Habba Khatoon was born in the middle of sixteenth century to a poor family in village Chandhar near Pampore. Her original name was Zoon (the moon). From her childhood, she was fond of singing. At a very young age, she was sent to madrassa (school) where she was taught Persian and also studied holy Quran. But her first love was poetry. Her parents were not happy over this and got her married to a village boy. He did not like her singing, etc. He used to feel ashamed to know that her wife was being admired by villagers. He advised her not to sing, but she did not stop singing. Relations between the husband and wife became strained. Her parents and in-laws pressed her a lot not to indulge in this hobby and behave like other girls of the village. But she ignored all advice.
It is said that one day she was plucking flowers in the fields and was deeply absorbed in her singing. At the same time, heir-apparent to the Kashmir throne, Yusuf Shah Chak, was passing by. He was thrilled by her singing. He enquired about the singer. When he met her, he was bewitched by her beauty. He craved to make her his wife. The prince then got her divorced from her first husband and married her.
The second marriage proved successful for some years and during this period she gave more time to her poetry and singing. Her fame as a poetess and musician travelled far and wide.
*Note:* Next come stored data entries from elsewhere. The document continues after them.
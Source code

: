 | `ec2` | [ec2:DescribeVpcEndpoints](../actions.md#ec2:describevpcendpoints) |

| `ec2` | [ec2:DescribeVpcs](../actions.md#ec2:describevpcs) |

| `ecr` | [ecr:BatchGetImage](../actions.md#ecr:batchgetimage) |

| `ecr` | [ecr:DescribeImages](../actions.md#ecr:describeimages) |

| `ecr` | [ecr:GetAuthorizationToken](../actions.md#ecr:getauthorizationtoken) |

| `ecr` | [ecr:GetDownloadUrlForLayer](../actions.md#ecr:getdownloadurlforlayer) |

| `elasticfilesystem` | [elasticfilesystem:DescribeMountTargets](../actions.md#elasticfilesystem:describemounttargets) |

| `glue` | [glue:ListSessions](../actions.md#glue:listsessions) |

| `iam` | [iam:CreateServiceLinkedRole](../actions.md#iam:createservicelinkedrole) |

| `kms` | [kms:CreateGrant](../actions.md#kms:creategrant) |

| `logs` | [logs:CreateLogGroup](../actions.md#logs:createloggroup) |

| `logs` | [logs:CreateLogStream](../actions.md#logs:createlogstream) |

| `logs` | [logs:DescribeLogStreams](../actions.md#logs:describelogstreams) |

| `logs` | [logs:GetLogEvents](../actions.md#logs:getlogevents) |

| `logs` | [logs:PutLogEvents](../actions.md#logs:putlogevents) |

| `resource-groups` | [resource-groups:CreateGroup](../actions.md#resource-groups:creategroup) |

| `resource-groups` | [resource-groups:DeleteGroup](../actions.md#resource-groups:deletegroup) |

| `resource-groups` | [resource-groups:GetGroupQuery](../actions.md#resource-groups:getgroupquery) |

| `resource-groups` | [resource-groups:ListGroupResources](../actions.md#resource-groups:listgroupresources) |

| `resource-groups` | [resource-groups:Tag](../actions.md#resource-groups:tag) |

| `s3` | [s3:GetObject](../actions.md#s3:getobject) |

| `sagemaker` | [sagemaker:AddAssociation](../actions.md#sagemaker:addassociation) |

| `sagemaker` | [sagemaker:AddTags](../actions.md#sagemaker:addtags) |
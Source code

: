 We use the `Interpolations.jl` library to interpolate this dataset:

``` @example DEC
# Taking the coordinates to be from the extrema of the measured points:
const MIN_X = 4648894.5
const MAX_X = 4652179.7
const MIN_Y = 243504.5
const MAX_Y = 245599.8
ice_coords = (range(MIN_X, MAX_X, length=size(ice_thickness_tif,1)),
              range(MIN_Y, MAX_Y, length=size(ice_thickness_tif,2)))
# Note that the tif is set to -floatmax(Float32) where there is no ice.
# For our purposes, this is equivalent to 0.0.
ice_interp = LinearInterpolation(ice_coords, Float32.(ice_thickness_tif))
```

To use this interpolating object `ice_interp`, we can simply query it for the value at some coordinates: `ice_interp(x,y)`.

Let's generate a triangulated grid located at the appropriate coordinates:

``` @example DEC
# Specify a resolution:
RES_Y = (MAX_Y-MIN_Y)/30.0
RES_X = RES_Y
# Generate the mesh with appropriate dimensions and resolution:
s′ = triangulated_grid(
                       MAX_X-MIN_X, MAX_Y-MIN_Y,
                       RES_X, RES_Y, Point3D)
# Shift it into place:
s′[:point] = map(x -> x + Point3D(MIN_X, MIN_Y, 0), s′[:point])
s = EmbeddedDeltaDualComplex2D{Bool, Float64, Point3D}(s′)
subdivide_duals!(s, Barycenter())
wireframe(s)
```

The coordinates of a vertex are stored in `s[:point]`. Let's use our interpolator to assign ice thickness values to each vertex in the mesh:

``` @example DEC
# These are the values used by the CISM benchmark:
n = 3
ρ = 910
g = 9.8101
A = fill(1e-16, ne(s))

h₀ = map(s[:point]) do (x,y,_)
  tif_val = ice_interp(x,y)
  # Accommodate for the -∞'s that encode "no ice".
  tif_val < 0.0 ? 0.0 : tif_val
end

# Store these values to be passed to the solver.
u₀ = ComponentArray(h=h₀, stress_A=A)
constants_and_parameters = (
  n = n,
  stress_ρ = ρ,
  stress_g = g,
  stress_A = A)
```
These happy days did not last long for her. Akbar, the Mughal emperor of India, annexed Kashmir to his empire in 1548 A.D. Yusuf Shah Chak was taken a prisoner and sent to Bihar. This separation caused great and unendurable pain to her and she became almost mad with grief. It is said that she left the royal palace and wandered aimlessly at various places of Kashmir. During her wanderings, she had been to Gurez a village on the bank of river Kishen Ganga in the Baramulla area. In this village, she spent some time near a small hill, which is known as Habba Bal (Hill of Hahba Khatoon) even today. The last days of her life were full of sorrow and suffering. It is said that she finally settled down near present Pantha Chowk where she passed her last days and lies buried there.
On her life, DOORDARSHAN had made a TV film and a number of dramas, both on radio and theatres, have been played. In 1988, a famous film director from Bombay tried to make a feature film on her but, unfortunately, it did not reach completion. To honour this Kashmiri poetess, a ship named as Habba Khatoon was commissioned into the service of the country by Prime Minister Indira Gandhi, another illustrious daughter of Kashmir.